People with type 2 diabetes are often overweight.

This may cause insulin resistance. When the body stops using insulin efficiently, glucose builds up in the blood – which created those blood sugar spikes. If left untreated, high blood sugar may damage blood vessels. In turn, this damage to veins, arteries, and small capillaries in the body also create damage to organs like kidneys, eyes, and heart.

According to the British organization More Life, the negative effects of diabetes (much of it obesity related) can be classified into the following three categories:


Excess weight puts your organs under more pressure and it may cause them to work less efficiently. Over time, these conditions may significantly affect your quality of life and even cause death.

Obesity is a serious condition with many negative effects in the whole body, including:

  • Coronary heart disease. It refers to the buildup of plaque – fat and other waste material – in your arteries, which may cause blocking and hardening of the arteries. Over time, it may cause heart failure and arrhythmia. In turn, arrhythmia may be severe enough to cause your heart to stop.
  • High blood pressure. If left untreated, high blood pressure may cause heart failure, aneurysm, and strokes.
  • Strokes. A stroke happens when the blood flow to a part of the brain is blocked. This deprives that part of your brain of oxygen and nutrients. It can be a very serious, life-threatening condition, and it may cause paralysis and numbness, and memory loss.
  • Cancer. Even though the relationship between cancer and obesity has not been clearly explained, researchers agree higher than normal amounts of body fat may put patients at greater risk of some types of cancer.
  • Non-alcoholic fatty liver disease. It refers to several conditions that cause the liver to store too much fat in its cells, and it is not caused by alcohol consumption. It may cause cirrhosis and liver cancer.
  • Osteoarthritis. Excess weight puts additional pressure on the bones and joints, which may damage cartilages. Damage in the cartilages results in inflammation, reduced mobility, and pain. It is also the main cause of knee replacement surgery in patients with obesity.
  • Premature death. Yes, all of the above health threats can easily result in premature and preventable death at a younger age than those who are not obese.

Additionally, according to More Life, obesity reduces the patient’s life expectancy by 9 years regardless of any related condition.


The negative effects of diabetes don’t just include the body. Studies show that diabetes-sufferers are also at risk of psychological problems such as:

  • Depression. Research suggests there is not just one link between diabetes and depression. Like many other conditions, it is the result of many factors. In this case, it may be caused by body image and self-esteem issues, social exclusion, and physical pain from related conditions.
  • Low quality of life. Related diseases like heart disease, and joint pain may significantly impair the patient’s daily life. For example, physical pain may reduce mobility, prevent them from having employment, and cause social isolation.
  • Low self-esteem and body dissatisfaction. The importance of appearance in Western societies, paired with the difficulties many people with diabetes have to lose weight, may cause issues with self-esteem and body image.


Not able to eat what other people eat can make diabetes-sufferers feel excluded from “normal” people.
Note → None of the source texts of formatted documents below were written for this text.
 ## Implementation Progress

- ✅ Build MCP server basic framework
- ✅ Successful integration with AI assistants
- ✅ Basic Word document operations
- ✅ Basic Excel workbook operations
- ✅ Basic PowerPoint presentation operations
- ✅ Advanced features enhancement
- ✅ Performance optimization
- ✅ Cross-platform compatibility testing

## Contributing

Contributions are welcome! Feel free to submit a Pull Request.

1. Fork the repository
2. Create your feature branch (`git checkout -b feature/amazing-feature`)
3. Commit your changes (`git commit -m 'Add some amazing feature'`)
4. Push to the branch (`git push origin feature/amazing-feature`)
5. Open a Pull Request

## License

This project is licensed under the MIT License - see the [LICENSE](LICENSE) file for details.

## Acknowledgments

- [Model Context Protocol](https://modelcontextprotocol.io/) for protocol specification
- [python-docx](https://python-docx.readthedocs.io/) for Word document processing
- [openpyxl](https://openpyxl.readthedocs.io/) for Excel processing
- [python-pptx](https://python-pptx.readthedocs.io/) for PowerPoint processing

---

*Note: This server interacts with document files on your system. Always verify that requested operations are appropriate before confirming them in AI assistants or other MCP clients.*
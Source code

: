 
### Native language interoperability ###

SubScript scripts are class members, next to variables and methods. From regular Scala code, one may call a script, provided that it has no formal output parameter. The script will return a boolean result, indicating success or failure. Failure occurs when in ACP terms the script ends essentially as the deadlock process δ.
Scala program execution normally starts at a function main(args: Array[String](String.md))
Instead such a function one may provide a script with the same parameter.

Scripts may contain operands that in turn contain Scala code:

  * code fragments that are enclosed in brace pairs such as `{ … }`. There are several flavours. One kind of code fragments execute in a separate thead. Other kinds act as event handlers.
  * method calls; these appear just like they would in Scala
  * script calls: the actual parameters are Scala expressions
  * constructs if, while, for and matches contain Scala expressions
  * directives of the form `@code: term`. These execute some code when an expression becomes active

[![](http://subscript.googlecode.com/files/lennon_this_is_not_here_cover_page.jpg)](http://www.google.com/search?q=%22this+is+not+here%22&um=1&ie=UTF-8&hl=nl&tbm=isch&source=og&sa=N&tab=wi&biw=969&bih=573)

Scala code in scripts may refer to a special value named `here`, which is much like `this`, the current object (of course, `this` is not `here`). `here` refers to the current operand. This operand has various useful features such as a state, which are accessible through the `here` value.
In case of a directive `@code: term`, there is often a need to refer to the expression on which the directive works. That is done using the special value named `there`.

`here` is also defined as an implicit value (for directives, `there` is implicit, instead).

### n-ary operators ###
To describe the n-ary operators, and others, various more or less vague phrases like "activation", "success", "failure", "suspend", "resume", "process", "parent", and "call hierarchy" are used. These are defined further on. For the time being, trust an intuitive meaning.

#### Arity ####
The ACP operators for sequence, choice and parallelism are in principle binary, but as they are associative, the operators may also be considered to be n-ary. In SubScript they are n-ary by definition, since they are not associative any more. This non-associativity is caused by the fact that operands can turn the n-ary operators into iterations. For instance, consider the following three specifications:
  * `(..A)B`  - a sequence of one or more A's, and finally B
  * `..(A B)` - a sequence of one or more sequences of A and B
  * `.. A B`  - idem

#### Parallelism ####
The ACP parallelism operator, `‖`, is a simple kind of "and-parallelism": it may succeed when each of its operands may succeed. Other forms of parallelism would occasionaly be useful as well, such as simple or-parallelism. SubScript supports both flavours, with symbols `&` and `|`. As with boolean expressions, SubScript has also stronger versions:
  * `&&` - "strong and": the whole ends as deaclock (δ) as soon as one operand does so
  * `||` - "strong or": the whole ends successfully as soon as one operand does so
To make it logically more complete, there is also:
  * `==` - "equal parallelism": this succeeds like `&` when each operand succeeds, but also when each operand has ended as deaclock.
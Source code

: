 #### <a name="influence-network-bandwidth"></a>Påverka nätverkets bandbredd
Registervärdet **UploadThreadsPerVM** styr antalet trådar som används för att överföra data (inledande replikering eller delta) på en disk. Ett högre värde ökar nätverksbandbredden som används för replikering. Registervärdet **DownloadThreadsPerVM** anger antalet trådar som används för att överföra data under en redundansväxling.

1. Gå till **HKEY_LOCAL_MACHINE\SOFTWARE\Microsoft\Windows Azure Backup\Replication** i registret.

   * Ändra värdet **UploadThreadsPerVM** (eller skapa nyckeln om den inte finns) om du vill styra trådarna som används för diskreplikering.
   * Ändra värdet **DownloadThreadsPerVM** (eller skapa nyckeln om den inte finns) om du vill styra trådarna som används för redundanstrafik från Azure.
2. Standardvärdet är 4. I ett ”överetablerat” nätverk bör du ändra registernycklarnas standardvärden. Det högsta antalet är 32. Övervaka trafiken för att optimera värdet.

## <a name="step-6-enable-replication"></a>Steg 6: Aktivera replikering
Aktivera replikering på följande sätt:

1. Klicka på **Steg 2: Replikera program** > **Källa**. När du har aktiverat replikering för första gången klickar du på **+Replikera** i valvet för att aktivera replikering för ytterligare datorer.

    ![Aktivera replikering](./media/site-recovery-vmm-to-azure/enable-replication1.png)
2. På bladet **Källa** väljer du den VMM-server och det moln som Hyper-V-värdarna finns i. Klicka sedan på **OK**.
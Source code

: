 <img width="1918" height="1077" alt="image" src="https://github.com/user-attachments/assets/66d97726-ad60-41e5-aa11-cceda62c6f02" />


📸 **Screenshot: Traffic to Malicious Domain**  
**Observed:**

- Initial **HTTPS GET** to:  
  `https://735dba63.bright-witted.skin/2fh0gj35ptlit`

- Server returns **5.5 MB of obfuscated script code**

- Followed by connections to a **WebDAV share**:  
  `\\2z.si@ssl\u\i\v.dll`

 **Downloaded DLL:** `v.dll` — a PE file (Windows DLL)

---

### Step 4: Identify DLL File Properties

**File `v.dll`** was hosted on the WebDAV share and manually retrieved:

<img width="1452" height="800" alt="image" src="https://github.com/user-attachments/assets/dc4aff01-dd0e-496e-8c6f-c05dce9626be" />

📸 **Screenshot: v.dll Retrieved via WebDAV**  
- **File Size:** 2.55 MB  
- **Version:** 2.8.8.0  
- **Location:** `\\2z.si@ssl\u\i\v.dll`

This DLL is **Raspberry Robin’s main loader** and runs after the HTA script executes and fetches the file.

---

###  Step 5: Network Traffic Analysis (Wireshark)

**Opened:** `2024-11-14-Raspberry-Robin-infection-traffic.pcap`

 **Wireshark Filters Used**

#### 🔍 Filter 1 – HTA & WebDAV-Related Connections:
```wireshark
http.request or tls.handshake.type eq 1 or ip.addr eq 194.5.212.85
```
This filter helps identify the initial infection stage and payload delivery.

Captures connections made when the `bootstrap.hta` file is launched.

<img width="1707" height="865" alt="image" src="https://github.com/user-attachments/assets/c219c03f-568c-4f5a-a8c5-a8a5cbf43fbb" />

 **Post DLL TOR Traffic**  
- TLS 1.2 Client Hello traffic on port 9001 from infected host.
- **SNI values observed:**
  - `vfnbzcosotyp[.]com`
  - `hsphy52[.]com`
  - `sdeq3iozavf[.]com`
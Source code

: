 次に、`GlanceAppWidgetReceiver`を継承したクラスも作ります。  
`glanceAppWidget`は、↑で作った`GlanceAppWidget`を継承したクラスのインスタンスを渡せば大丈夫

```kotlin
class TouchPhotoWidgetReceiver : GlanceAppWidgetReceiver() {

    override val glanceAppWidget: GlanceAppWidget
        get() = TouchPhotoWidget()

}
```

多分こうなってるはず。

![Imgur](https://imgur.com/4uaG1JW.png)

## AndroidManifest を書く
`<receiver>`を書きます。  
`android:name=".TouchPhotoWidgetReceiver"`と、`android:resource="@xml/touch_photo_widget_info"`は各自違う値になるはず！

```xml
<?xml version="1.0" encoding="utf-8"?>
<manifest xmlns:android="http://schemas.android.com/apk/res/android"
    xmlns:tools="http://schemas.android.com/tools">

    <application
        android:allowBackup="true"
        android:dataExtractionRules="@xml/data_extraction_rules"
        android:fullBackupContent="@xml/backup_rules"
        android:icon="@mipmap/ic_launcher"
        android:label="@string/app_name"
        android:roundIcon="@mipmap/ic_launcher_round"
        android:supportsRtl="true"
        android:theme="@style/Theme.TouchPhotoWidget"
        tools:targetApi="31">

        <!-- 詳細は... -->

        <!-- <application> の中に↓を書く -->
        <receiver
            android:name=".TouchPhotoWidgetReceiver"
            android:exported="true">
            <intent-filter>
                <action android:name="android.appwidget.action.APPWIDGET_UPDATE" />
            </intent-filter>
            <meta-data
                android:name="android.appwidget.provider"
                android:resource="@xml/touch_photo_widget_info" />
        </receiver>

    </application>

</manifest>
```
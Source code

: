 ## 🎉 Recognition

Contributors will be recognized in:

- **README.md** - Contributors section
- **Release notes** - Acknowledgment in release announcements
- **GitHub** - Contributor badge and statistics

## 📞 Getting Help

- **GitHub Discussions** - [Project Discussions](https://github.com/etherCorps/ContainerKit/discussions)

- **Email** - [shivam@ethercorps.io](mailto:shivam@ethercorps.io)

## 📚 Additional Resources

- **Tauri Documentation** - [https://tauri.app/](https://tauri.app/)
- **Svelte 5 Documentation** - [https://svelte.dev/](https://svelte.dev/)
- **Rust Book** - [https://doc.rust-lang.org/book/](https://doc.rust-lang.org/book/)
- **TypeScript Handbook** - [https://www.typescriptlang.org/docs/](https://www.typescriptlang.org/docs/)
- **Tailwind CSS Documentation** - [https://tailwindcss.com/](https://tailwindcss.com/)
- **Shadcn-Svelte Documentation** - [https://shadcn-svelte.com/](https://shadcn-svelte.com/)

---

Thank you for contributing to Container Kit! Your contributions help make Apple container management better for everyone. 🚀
There can be enormous peer pressure to eat what everyone else is eating.

The National Heart, Lung, and Blood Institute reports that people with obesity struggle with prejudice and discrimination in many areas of daily life – from employment to school and health care.

The effects of diabetes in all aspects of a person’s life may be devastating if not treated appropriately.

The bottom line is obesity is the #1 reason people get type 2 diabetes and many other diseases.